### Supplied records
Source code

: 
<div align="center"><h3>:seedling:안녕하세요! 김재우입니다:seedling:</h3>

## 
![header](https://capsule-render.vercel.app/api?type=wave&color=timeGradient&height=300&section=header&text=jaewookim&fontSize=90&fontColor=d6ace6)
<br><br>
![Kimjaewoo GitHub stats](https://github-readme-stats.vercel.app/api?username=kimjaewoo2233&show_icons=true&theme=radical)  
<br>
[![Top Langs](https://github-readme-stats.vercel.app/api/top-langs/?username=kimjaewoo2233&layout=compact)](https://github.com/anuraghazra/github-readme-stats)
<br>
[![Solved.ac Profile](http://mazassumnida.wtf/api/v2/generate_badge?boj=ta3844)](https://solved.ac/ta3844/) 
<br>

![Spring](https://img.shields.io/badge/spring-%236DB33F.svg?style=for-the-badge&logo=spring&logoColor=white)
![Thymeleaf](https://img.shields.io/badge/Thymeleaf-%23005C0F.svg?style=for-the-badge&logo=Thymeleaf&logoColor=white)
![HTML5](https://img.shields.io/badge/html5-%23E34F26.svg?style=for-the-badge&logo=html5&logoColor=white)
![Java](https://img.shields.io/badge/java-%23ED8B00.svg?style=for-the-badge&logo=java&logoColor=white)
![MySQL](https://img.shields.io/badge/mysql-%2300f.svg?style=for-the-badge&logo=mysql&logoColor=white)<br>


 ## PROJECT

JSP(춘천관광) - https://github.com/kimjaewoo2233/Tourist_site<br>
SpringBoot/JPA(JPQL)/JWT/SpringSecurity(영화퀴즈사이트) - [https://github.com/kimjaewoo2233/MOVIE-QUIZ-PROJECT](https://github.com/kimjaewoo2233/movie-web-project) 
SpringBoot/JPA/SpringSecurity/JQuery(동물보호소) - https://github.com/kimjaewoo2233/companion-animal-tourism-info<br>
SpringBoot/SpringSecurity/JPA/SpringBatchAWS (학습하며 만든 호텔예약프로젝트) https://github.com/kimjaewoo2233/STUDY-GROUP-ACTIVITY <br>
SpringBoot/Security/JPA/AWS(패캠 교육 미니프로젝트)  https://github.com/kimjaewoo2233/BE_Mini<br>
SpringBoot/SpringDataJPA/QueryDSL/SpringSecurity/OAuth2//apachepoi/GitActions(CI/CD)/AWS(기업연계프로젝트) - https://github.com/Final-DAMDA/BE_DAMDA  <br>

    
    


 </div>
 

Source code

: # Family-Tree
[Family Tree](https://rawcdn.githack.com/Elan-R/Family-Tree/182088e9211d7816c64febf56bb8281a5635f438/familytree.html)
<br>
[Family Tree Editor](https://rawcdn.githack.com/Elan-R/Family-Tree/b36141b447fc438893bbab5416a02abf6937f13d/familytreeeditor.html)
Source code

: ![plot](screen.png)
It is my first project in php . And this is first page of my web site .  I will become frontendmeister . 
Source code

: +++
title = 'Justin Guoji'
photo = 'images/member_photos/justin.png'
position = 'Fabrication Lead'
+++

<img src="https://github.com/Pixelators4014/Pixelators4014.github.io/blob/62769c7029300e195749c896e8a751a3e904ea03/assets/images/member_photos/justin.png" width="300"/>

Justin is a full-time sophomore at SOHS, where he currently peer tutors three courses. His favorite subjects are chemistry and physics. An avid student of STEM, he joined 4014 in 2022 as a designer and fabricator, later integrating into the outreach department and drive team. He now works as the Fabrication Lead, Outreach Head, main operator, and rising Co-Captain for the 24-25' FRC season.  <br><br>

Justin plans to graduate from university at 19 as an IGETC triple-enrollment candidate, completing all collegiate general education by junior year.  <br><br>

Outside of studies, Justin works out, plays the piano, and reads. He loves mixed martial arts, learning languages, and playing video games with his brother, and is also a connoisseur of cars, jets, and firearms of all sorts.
######
What you will do: Pull out every line in the data above that has the word "rawcdn".

Final answer:
[Family Tree](https://rawcdn.githack.com/Elan-R/Family-Tree/182088e9211d7816c64febf56bb8281a5635f438/familytree.html)
[Family Tree Editor](https://rawcdn.githack.com/Elan-R/Family-Tree/b36141b447fc438893bbab5416a02abf6937f13d/familytreeeditor.html)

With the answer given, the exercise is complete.